Overall, it was a wonderful experience, and I had a lot of fun. However, there were moments when my mood became quite difficult to manage. We didn’t engage in any intimate activities during these three days, and even though I know (we discussed it) that the reasons weren’t due to her lack of interest, thoughts started to creep into my mind, such as ‘Is she growing tired of me?’ ‘Does she crave someone more exciting or fun?’ These thoughts all stem from my own insecurities.
This same uneasiness translated into my struggles with interacting with others, especially since they are all younger than me, including my girlfriend. Perhaps this dynamic affects me, and as usual, my response is to put up a protective barrier that might not be very welcoming to others.
Due to her youthfulness and outgoing nature, even small things like attention from other men trigger feelings of jealousy (and again, insecurity) in me, leading me to react defensively once more. The ironic part is that she’s clearly infatuated with me, and right after she expresses her affection through small gestures, I find myself in this unpleasant state, unable to truly value her efforts, sometimes even responding in ways that hurt her or make her withdraw.

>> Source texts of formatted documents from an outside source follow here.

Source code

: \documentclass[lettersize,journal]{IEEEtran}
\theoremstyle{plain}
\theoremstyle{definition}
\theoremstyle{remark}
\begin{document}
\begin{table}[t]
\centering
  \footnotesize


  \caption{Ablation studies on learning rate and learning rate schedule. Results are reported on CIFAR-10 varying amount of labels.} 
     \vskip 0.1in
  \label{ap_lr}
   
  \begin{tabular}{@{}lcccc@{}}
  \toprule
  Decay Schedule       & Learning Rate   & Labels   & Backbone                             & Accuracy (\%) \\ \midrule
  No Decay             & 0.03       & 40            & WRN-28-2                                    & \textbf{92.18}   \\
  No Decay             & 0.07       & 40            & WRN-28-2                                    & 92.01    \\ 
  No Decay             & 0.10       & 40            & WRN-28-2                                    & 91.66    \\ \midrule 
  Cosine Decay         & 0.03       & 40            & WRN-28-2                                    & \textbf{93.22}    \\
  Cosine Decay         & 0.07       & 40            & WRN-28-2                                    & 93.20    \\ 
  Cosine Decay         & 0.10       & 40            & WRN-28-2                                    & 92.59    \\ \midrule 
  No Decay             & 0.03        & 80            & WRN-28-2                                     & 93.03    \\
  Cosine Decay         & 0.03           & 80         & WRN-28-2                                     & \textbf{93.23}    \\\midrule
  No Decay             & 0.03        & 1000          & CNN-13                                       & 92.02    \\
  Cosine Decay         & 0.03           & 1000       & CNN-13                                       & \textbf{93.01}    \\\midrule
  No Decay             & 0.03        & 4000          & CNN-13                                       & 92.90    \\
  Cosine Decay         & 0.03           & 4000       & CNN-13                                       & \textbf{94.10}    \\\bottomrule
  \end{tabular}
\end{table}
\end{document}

Yesterday, she was discussing with two of her friends the possibility of moving in together (because she wants to experience it for at least a year), and once again, my mood took a downturn, causing my insecurities to resurface.
Later in the evening, she told me ‘I love you’ (which in Italian is more like ‘I feel in love with you’) for the first time, and I could barely manage to respond with ‘me too.’
I that moments like this has happened on multiple occasions, and in these moment she looks confused obviously.
Even after such a short period both of us find it challenging to limit our time together. We love the time spent together but is we’ve both recognized that to make an effort to spend time apart occasionally might be beneficial.
Today, as I was driving back home from work, I realized I was on the brink of emotional overload, a pattern I’ve noticed recently. When I arrived home, I experienced a moment of crying and anger, which I released through the punching bag.
I’m starting to realize that the the “lonely wolf” attitude I had all my life might a way to prevent the difficulties I have in relationships, and more generally in the social area.